ABOUT THIS EXERCISE – Your task is to copy every line of the entries that holds the word "Option".

┌─ DATA TO USE

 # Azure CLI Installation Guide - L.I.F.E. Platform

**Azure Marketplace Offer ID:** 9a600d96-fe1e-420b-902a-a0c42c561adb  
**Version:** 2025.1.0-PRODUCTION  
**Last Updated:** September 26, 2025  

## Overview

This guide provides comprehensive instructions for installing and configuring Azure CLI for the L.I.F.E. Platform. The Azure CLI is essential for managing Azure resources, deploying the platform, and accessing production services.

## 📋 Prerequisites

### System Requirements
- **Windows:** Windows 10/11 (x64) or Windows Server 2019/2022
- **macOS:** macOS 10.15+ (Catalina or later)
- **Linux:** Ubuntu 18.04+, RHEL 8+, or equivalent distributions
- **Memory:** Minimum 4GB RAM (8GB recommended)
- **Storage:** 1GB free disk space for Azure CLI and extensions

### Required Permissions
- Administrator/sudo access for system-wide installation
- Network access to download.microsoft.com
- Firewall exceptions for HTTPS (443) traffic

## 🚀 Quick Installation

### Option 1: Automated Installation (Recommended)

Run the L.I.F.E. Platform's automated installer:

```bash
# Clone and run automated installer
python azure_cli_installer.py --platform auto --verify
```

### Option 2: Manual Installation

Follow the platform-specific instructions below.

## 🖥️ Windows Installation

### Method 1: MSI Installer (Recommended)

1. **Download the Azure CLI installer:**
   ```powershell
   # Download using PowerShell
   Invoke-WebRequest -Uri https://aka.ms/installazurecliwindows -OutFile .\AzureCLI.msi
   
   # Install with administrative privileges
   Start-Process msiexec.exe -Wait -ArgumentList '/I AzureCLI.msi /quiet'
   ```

└─
┌─ DATA TO USE

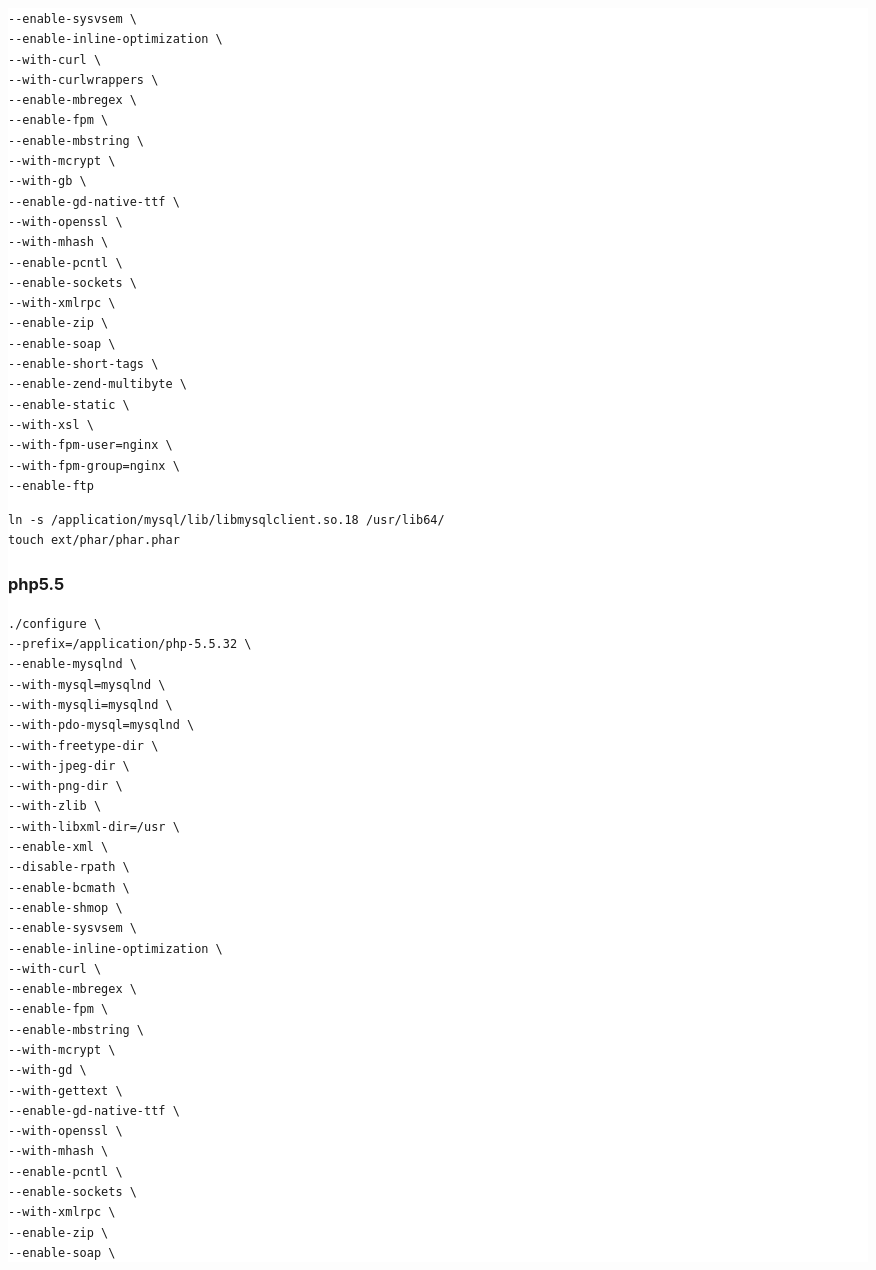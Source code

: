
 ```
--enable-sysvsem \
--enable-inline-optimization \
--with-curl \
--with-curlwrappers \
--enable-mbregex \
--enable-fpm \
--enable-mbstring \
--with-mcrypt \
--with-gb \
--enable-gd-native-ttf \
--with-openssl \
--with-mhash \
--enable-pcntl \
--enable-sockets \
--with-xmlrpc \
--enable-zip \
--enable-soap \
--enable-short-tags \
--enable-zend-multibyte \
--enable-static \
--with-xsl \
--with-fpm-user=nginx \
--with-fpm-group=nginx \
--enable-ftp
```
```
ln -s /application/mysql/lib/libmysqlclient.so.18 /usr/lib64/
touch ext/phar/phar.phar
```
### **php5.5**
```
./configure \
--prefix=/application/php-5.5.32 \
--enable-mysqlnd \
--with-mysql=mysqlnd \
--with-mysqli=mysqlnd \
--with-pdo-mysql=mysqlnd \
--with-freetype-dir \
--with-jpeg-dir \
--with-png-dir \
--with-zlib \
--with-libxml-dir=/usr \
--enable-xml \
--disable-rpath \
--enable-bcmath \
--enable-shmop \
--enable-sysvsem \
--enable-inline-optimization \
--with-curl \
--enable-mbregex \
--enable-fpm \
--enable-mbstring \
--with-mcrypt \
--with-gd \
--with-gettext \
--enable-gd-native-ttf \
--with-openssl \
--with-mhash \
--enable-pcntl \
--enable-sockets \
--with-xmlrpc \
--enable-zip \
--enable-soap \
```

└─

RESPONSE –
### Option 1: Automated Installation (Recommended)
### Option 2: Manual Installation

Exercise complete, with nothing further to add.